> THE PROBLEM: Whenever a line in the records below contains "author", pick it out.

> INPUT RECORDS:
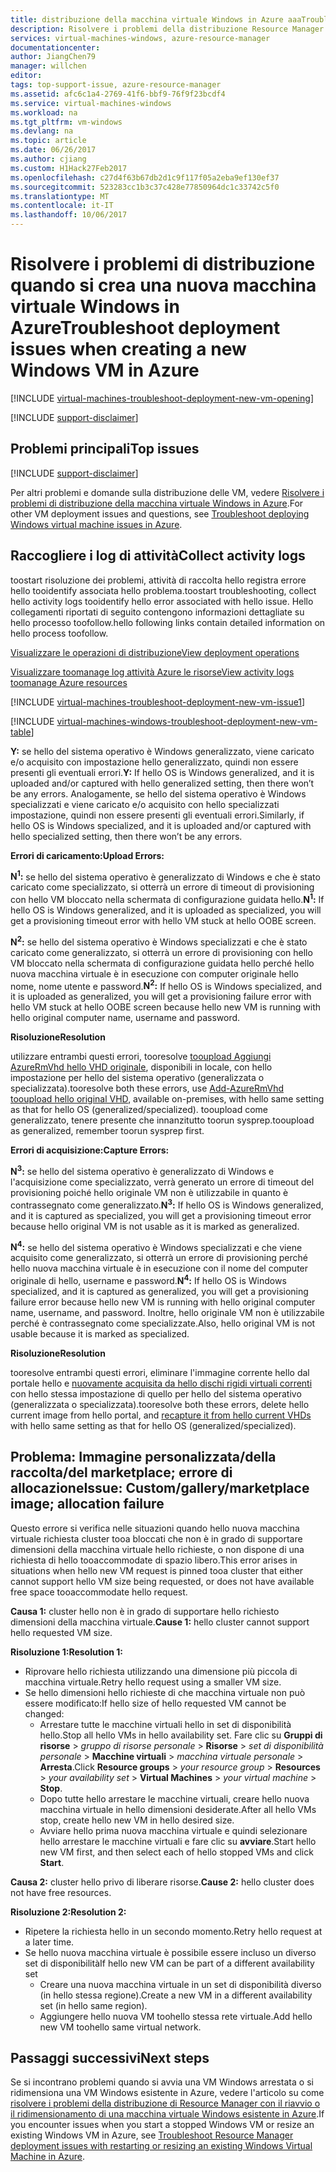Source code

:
 ```yaml
---
title: distribuzione della macchina virtuale Windows in Azure aaaTroubleshoot | Documenti Microsoft
description: Risolvere i problemi della distribuzione Resource Manager quando si crea una nuova macchina virtuale Windows in Azure
services: virtual-machines-windows, azure-resource-manager
documentationcenter: 
author: JiangChen79
manager: willchen
editor: 
tags: top-support-issue, azure-resource-manager
ms.assetid: afc6c1a4-2769-41f6-bbf9-76f9f23bcdf4
ms.service: virtual-machines-windows
ms.workload: na
ms.tgt_pltfrm: vm-windows
ms.devlang: na
ms.topic: article
ms.date: 06/26/2017
ms.author: cjiang
ms.custom: H1Hack27Feb2017
ms.openlocfilehash: c27d4f63b67db2d1c9f117f05a2eba9ef130ef37
ms.sourcegitcommit: 523283cc1b3c37c428e77850964dc1c33742c5f0
ms.translationtype: MT
ms.contentlocale: it-IT
ms.lasthandoff: 10/06/2017
---
```

# <a name="troubleshoot-deployment-issues-when-creating-a-new-windows-vm-in-azure"></a><span data-ttu-id="6dd97-103">Risolvere i problemi di distribuzione quando si crea una nuova macchina virtuale Windows in Azure</span><span class="sxs-lookup"><span data-stu-id="6dd97-103">Troubleshoot deployment issues when creating a new Windows VM in Azure</span></span>
[!INCLUDE [virtual-machines-troubleshoot-deployment-new-vm-opening](../../../includes/virtual-machines-troubleshoot-deployment-new-vm-opening-include.md)]

[!INCLUDE [support-disclaimer](../../../includes/support-disclaimer.md)]

## <a name="top-issues"></a><span data-ttu-id="6dd97-104">Problemi principali</span><span class="sxs-lookup"><span data-stu-id="6dd97-104">Top issues</span></span>
[!INCLUDE [support-disclaimer](../../../includes/virtual-machines-windows-troubleshoot-deploy-vm-top.md)]

<span data-ttu-id="6dd97-105">Per altri problemi e domande sulla distribuzione delle VM, vedere [Risolvere i problemi di distribuzione della macchina virtuale Windows in Azure](troubleshoot-deploy-vm.md).</span><span class="sxs-lookup"><span data-stu-id="6dd97-105">For other VM deployment issues and questions, see [Troubleshoot deploying Windows virtual machine issues in Azure](troubleshoot-deploy-vm.md).</span></span>

## <a name="collect-activity-logs"></a><span data-ttu-id="6dd97-106">Raccogliere i log di attività</span><span class="sxs-lookup"><span data-stu-id="6dd97-106">Collect activity logs</span></span>
<span data-ttu-id="6dd97-107">toostart risoluzione dei problemi, attività di raccolta hello registra errore hello tooidentify associata hello problema.</span><span class="sxs-lookup"><span data-stu-id="6dd97-107">toostart troubleshooting, collect hello activity logs tooidentify hello error associated with hello issue.</span></span> <span data-ttu-id="6dd97-108">Hello collegamenti riportati di seguito contengono informazioni dettagliate su hello processo toofollow.</span><span class="sxs-lookup"><span data-stu-id="6dd97-108">hello following links contain detailed information on hello process toofollow.</span></span>

[<span data-ttu-id="6dd97-109">Visualizzare le operazioni di distribuzione</span><span class="sxs-lookup"><span data-stu-id="6dd97-109">View deployment operations</span></span>](../../azure-resource-manager/resource-manager-deployment-operations.md)

[<span data-ttu-id="6dd97-110">Visualizzare toomanage log attività Azure le risorse</span><span class="sxs-lookup"><span data-stu-id="6dd97-110">View activity logs toomanage Azure resources</span></span>](../../resource-group-audit.md)

[!INCLUDE [virtual-machines-troubleshoot-deployment-new-vm-issue1](../../../includes/virtual-machines-troubleshoot-deployment-new-vm-issue1-include.md)]

[!INCLUDE [virtual-machines-windows-troubleshoot-deployment-new-vm-table](../../../includes/virtual-machines-windows-troubleshoot-deployment-new-vm-table.md)]

<span data-ttu-id="6dd97-111">**Y:** se hello del sistema operativo è Windows generalizzato, viene caricato e/o acquisito con impostazione hello generalizzato, quindi non essere presenti gli eventuali errori.</span><span class="sxs-lookup"><span data-stu-id="6dd97-111">**Y:** If hello OS is Windows generalized, and it is uploaded and/or captured with hello generalized setting, then there won’t be any errors.</span></span> <span data-ttu-id="6dd97-112">Analogamente, se hello del sistema operativo è Windows specializzati e viene caricato e/o acquisito con hello specializzati impostazione, quindi non essere presenti gli eventuali errori.</span><span class="sxs-lookup"><span data-stu-id="6dd97-112">Similarly, if hello OS is Windows specialized, and it is uploaded and/or captured with hello specialized setting, then there won’t be any errors.</span></span>

<span data-ttu-id="6dd97-113">**Errori di caricamento:**</span><span class="sxs-lookup"><span data-stu-id="6dd97-113">**Upload Errors:**</span></span>

<span data-ttu-id="6dd97-114">**N<sup>1</sup>:** se hello del sistema operativo è generalizzato di Windows e che è stato caricato come specializzato, si otterrà un errore di timeout di provisioning con hello VM bloccato nella schermata di configurazione guidata hello.</span><span class="sxs-lookup"><span data-stu-id="6dd97-114">**N<sup>1</sup>:** If hello OS is Windows generalized, and it is uploaded as specialized, you will get a provisioning timeout error with hello VM stuck at hello OOBE screen.</span></span>

<span data-ttu-id="6dd97-115">**N<sup>2</sup>:** se hello del sistema operativo è Windows specializzati e che è stato caricato come generalizzato, si otterrà un errore di provisioning con hello VM bloccato nella schermata di configurazione guidata hello perché hello nuova macchina virtuale è in esecuzione con computer originale hello nome, nome utente e password.</span><span class="sxs-lookup"><span data-stu-id="6dd97-115">**N<sup>2</sup>:** If hello OS is Windows specialized, and it is uploaded as generalized, you will get a provisioning failure error with hello VM stuck at hello OOBE screen because hello new VM is running with hello original computer name, username and password.</span></span>

<span data-ttu-id="6dd97-116">**Risoluzione**</span><span class="sxs-lookup"><span data-stu-id="6dd97-116">**Resolution**</span></span>

<span data-ttu-id="6dd97-117">utilizzare entrambi questi errori, tooresolve [tooupload Aggiungi AzureRmVhd hello VHD originale](https://msdn.microsoft.com/library/mt603554.aspx), disponibili in locale, con hello impostazione per hello del sistema operativo (generalizzata o specializzata).</span><span class="sxs-lookup"><span data-stu-id="6dd97-117">tooresolve both these errors, use [Add-AzureRmVhd tooupload hello original VHD](https://msdn.microsoft.com/library/mt603554.aspx), available on-premises, with hello same setting as that for hello OS (generalized/specialized).</span></span> <span data-ttu-id="6dd97-118">tooupload come generalizzato, tenere presente che innanzitutto toorun sysprep.</span><span class="sxs-lookup"><span data-stu-id="6dd97-118">tooupload as generalized, remember toorun sysprep first.</span></span>

<span data-ttu-id="6dd97-119">**Errori di acquisizione:**</span><span class="sxs-lookup"><span data-stu-id="6dd97-119">**Capture Errors:**</span></span>

<span data-ttu-id="6dd97-120">**N<sup>3</sup>:** se hello del sistema operativo è generalizzato di Windows e l'acquisizione come specializzato, verrà generato un errore di timeout del provisioning poiché hello originale VM non è utilizzabile in quanto è contrassegnato come generalizzato.</span><span class="sxs-lookup"><span data-stu-id="6dd97-120">**N<sup>3</sup>:** If hello OS is Windows generalized, and it is captured as specialized, you will get a provisioning timeout error because hello original VM is not usable as it is marked as generalized.</span></span>

<span data-ttu-id="6dd97-121">**N<sup>4</sup>:** se hello del sistema operativo è Windows specializzati e che viene acquisito come generalizzato, si otterrà un errore di provisioning perché hello nuova macchina virtuale è in esecuzione con il nome del computer originale di hello, username e password.</span><span class="sxs-lookup"><span data-stu-id="6dd97-121">**N<sup>4</sup>:** If hello OS is Windows specialized, and it is captured as generalized, you will get a provisioning failure error because hello new VM is running with hello original computer name, username, and password.</span></span> <span data-ttu-id="6dd97-122">Inoltre, hello originale VM non è utilizzabile perché è contrassegnato come specializzate.</span><span class="sxs-lookup"><span data-stu-id="6dd97-122">Also, hello original VM is not usable because it is marked as specialized.</span></span>

<span data-ttu-id="6dd97-123">**Risoluzione**</span><span class="sxs-lookup"><span data-stu-id="6dd97-123">**Resolution**</span></span>

<span data-ttu-id="6dd97-124">tooresolve entrambi questi errori, eliminare l'immagine corrente hello dal portale hello e [nuovamente acquisita da hello dischi rigidi virtuali correnti](create-vm-specialized.md?toc=%2fazure%2fvirtual-machines%2fwindows%2ftoc.json) con hello stessa impostazione di quello per hello del sistema operativo (generalizzata o specializzata).</span><span class="sxs-lookup"><span data-stu-id="6dd97-124">tooresolve both these errors, delete hello current image from hello portal, and [recapture it from hello current VHDs](create-vm-specialized.md?toc=%2fazure%2fvirtual-machines%2fwindows%2ftoc.json) with hello same setting as that for hello OS (generalized/specialized).</span></span>

## <a name="issue-customgallerymarketplace-image-allocation-failure"></a><span data-ttu-id="6dd97-125">Problema: Immagine personalizzata/della raccolta/del marketplace; errore di allocazione</span><span class="sxs-lookup"><span data-stu-id="6dd97-125">Issue: Custom/gallery/marketplace image; allocation failure</span></span>
<span data-ttu-id="6dd97-126">Questo errore si verifica nelle situazioni quando hello nuova macchina virtuale richiesta cluster tooa bloccati che non è in grado di supportare dimensioni della macchina virtuale hello richieste, o non dispone di una richiesta di hello tooaccommodate di spazio libero.</span><span class="sxs-lookup"><span data-stu-id="6dd97-126">This error arises in situations when hello new VM request is pinned tooa cluster that either cannot support hello VM size being requested, or does not have available free space tooaccommodate hello request.</span></span>

<span data-ttu-id="6dd97-127">**Causa 1:** cluster hello non è in grado di supportare hello richiesto dimensioni della macchina virtuale.</span><span class="sxs-lookup"><span data-stu-id="6dd97-127">**Cause 1:** hello cluster cannot support hello requested VM size.</span></span>

<span data-ttu-id="6dd97-128">**Risoluzione 1:**</span><span class="sxs-lookup"><span data-stu-id="6dd97-128">**Resolution 1:**</span></span>

* <span data-ttu-id="6dd97-129">Riprovare hello richiesta utilizzando una dimensione più piccola di macchina virtuale.</span><span class="sxs-lookup"><span data-stu-id="6dd97-129">Retry hello request using a smaller VM size.</span></span>
* <span data-ttu-id="6dd97-130">Se hello dimensioni hello richieste di che macchina virtuale non può essere modificato:</span><span class="sxs-lookup"><span data-stu-id="6dd97-130">If hello size of hello requested VM cannot be changed:</span></span>
  * <span data-ttu-id="6dd97-131">Arrestare tutte le macchine virtuali hello in set di disponibilità hello.</span><span class="sxs-lookup"><span data-stu-id="6dd97-131">Stop all hello VMs in hello availability set.</span></span>
    <span data-ttu-id="6dd97-132">Fare clic su **Gruppi di risorse** > *gruppo di risorse personale* > **Risorse** > *set di disponibilità personale* > **Macchine virtuali** > *macchina virtuale personale* > **Arresta**.</span><span class="sxs-lookup"><span data-stu-id="6dd97-132">Click **Resource groups** > *your resource group* > **Resources** > *your availability set* > **Virtual Machines** > *your virtual machine* > **Stop**.</span></span>
  * <span data-ttu-id="6dd97-133">Dopo tutte hello arrestare le macchine virtuali, creare hello nuova macchina virtuale in hello dimensioni desiderate.</span><span class="sxs-lookup"><span data-stu-id="6dd97-133">After all hello VMs stop, create hello new VM in hello desired size.</span></span>
  * <span data-ttu-id="6dd97-134">Avviare hello prima nuova macchina virtuale e quindi selezionare hello arrestare le macchine virtuali e fare clic su **avviare**.</span><span class="sxs-lookup"><span data-stu-id="6dd97-134">Start hello new VM first, and then select each of hello stopped VMs and click **Start**.</span></span>

<span data-ttu-id="6dd97-135">**Causa 2:** cluster hello privo di liberare risorse.</span><span class="sxs-lookup"><span data-stu-id="6dd97-135">**Cause 2:** hello cluster does not have free resources.</span></span>

<span data-ttu-id="6dd97-136">**Risoluzione 2:**</span><span class="sxs-lookup"><span data-stu-id="6dd97-136">**Resolution 2:**</span></span>

* <span data-ttu-id="6dd97-137">Ripetere la richiesta hello in un secondo momento.</span><span class="sxs-lookup"><span data-stu-id="6dd97-137">Retry hello request at a later time.</span></span>
* <span data-ttu-id="6dd97-138">Se hello nuova macchina virtuale è possibile essere incluso un diverso set di disponibilità</span><span class="sxs-lookup"><span data-stu-id="6dd97-138">If hello new VM can be part of a different availability set</span></span>
  * <span data-ttu-id="6dd97-139">Creare una nuova macchina virtuale in un set di disponibilità diverso (in hello stessa regione).</span><span class="sxs-lookup"><span data-stu-id="6dd97-139">Create a new VM in a different availability set (in hello same region).</span></span>
  * <span data-ttu-id="6dd97-140">Aggiungere hello nuova VM toohello stessa rete virtuale.</span><span class="sxs-lookup"><span data-stu-id="6dd97-140">Add hello new VM toohello same virtual network.</span></span>

## <a name="next-steps"></a><span data-ttu-id="6dd97-141">Passaggi successivi</span><span class="sxs-lookup"><span data-stu-id="6dd97-141">Next steps</span></span>
<span data-ttu-id="6dd97-142">Se si incontrano problemi quando si avvia una VM Windows arrestata o si ridimensiona una VM Windows esistente in Azure, vedere l'articolo su come [risolvere i problemi della distribuzione di Resource Manager con il riavvio o il ridimensionamento di una macchina virtuale Windows esistente in Azure](restart-resize-error-troubleshooting.md?toc=%2fazure%2fvirtual-machines%2fwindows%2ftoc.json).</span><span class="sxs-lookup"><span data-stu-id="6dd97-142">If you encounter issues when you start a stopped Windows VM or resize an existing Windows VM in Azure, see [Troubleshoot Resource Manager deployment issues with restarting or resizing an existing Windows Virtual Machine in Azure](restart-resize-error-troubleshooting.md?toc=%2fazure%2fvirtual-machines%2fwindows%2ftoc.json).</span></span>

> ANSWER TO THIS EXERCISE:
author: JiangChen79
ms.author: cjiang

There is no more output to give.